Every walk tells a story

Author: chris (Page 16 of 17)

where’s my hat? – Brown mountain via Dawn Mine

“Humans have entered the San Gabriels in almost every conceivable manner. We have come into the mountains for a multitude of reasons. And we have come in great numbers. Few mountain ranges anywhere have been so much viewed, swarmed over, dug into, and built upon by the human species.”

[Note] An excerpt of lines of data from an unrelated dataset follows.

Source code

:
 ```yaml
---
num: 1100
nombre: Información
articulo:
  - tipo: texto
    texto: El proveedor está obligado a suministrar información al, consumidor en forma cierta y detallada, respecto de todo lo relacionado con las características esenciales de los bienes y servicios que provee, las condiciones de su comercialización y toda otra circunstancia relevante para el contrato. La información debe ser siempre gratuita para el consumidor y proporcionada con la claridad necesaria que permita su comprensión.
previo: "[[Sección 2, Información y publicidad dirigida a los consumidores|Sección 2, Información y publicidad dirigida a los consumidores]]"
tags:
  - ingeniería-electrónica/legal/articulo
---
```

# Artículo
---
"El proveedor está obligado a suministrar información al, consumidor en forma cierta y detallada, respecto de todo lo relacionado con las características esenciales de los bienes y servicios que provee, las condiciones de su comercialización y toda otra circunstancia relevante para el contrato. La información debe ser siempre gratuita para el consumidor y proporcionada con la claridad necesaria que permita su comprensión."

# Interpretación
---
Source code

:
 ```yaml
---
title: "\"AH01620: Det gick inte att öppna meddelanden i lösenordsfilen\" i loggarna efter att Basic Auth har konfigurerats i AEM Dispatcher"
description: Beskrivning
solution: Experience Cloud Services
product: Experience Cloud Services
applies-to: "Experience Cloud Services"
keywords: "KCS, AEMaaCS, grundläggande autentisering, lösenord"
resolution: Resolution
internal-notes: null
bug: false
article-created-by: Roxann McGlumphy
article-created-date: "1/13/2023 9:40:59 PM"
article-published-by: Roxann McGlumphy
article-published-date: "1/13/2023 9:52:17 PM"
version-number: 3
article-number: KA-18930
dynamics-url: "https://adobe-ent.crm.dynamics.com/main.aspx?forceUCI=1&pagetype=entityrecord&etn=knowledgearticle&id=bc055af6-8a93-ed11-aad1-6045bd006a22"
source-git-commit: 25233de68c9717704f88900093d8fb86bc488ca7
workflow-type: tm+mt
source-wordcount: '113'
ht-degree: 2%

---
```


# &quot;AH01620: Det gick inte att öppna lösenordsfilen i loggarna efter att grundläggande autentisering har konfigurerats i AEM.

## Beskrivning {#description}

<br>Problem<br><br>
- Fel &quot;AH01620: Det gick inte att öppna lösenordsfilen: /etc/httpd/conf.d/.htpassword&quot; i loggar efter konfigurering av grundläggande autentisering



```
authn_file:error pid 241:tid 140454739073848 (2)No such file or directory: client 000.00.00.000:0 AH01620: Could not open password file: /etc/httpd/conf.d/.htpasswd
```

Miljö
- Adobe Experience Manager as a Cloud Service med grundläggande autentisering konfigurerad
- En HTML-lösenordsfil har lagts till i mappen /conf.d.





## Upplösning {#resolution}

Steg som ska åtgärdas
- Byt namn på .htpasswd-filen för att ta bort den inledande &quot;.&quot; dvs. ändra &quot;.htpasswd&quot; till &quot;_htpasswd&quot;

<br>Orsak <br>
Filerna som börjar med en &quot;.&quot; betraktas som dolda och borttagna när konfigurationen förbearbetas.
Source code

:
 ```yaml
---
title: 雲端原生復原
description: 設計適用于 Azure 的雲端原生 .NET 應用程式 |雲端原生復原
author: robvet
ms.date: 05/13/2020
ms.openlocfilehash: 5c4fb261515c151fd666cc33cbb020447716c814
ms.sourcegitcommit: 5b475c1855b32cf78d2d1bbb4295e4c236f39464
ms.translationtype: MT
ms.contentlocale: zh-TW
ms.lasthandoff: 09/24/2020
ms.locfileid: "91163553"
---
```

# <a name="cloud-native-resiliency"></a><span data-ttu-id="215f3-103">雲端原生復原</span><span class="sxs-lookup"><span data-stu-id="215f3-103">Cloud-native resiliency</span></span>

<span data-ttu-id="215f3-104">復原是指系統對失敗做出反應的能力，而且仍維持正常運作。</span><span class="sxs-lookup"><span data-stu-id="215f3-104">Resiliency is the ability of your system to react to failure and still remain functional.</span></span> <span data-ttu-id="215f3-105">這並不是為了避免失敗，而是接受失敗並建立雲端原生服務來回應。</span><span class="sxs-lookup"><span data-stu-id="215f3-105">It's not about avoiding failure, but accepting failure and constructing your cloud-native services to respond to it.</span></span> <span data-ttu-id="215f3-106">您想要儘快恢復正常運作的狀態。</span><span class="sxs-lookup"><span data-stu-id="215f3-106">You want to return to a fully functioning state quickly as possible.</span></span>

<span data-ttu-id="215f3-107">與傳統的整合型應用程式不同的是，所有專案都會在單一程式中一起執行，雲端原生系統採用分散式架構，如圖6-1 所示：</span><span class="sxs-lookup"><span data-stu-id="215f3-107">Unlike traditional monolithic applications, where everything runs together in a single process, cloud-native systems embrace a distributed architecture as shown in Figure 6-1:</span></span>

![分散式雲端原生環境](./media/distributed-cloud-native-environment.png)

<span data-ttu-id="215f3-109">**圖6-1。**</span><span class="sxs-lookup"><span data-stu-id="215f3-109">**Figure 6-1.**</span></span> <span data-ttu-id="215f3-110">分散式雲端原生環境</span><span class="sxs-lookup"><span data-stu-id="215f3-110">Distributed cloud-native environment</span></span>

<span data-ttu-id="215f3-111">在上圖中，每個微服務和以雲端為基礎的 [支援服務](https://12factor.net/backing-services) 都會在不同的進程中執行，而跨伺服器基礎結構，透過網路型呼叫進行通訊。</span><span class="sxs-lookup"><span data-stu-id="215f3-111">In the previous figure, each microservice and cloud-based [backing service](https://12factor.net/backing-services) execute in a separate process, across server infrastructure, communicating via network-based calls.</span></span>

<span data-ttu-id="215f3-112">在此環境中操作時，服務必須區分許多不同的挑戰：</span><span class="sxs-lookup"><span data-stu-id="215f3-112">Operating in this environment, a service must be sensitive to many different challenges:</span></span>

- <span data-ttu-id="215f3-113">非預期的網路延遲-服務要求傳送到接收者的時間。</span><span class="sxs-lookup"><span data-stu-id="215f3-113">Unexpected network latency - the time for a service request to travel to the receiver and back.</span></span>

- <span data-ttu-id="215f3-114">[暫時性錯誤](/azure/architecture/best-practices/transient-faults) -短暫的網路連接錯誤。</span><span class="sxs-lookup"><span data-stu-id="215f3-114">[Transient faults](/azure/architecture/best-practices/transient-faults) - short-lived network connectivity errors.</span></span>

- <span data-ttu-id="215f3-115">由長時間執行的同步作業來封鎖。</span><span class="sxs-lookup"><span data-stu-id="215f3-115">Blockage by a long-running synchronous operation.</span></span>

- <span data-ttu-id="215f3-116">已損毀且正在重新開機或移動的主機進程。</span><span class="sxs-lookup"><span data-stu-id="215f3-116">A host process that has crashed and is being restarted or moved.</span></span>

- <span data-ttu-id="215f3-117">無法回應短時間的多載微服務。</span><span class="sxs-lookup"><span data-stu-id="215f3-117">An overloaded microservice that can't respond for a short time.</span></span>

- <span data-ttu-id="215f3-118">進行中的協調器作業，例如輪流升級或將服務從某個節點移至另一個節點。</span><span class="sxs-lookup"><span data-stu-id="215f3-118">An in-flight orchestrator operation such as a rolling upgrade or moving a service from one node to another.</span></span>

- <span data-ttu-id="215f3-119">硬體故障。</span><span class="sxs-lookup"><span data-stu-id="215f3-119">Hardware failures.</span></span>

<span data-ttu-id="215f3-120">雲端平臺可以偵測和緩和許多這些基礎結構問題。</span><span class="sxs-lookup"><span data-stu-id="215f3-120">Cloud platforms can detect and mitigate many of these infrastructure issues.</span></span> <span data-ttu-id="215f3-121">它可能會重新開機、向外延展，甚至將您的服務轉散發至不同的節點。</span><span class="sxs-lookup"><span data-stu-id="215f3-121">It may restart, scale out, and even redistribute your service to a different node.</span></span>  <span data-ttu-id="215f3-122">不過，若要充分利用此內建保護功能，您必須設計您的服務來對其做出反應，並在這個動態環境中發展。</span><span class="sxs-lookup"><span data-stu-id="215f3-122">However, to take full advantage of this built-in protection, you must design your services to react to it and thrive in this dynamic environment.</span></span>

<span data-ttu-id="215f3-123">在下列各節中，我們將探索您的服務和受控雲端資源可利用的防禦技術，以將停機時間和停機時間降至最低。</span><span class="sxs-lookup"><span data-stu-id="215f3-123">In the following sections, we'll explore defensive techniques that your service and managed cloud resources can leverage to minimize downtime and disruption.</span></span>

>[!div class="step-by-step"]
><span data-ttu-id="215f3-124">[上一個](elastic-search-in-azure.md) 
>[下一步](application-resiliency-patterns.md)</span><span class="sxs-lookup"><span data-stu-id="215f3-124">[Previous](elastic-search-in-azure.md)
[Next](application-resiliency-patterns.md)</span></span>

John Robinson, Trail of the Angeles

The southern foothills of the San Gabriel Mountains must have been bustling with activity at the turn of the twentieth century. Tourist attractions like the Echo Mountain resort and the Mt Lowe railway drew weekly crowds, dams were built for flood control, summer cabins cropped up in the canyons, San Gabriel valley cities like Pasadena, Sierra Madre, Monrovia, Azusa, Claremont were experiencing real population explosions, which meant construction, which meant extensive logging, and of course there was mining. Mining for gold.

Today, walking in those mountains is a welcome getaway from the teeming LA metropolis. The mines are abandoned, visited only by curious hikers. The Echo Mountain resort is just ruins, as is the Mt Lowe railway, and other oddities like the Bridge to Nowhere, the Mueller Tunnel are inexorably being reclaimed by the forces of nature. I can’t help imagine that, in due time, whatever that time is, human projects like, say, Los Angeles, will reach a stage where it makes more sense to abandon than continue, because the money runs out, it’s too dang hot, a killer bug decimates ninety percent of humanity, etc..(fill in your own doomsday scenario).

In the meantime, I’ll keep putting one foot in front of the other and hope not to fall into a sixty foot mineshaft filled with icy water.

The ‘B’ story for this walk is that the trail to the Dawn mine is being expertly restored by the USDA Forest Service. Thank you.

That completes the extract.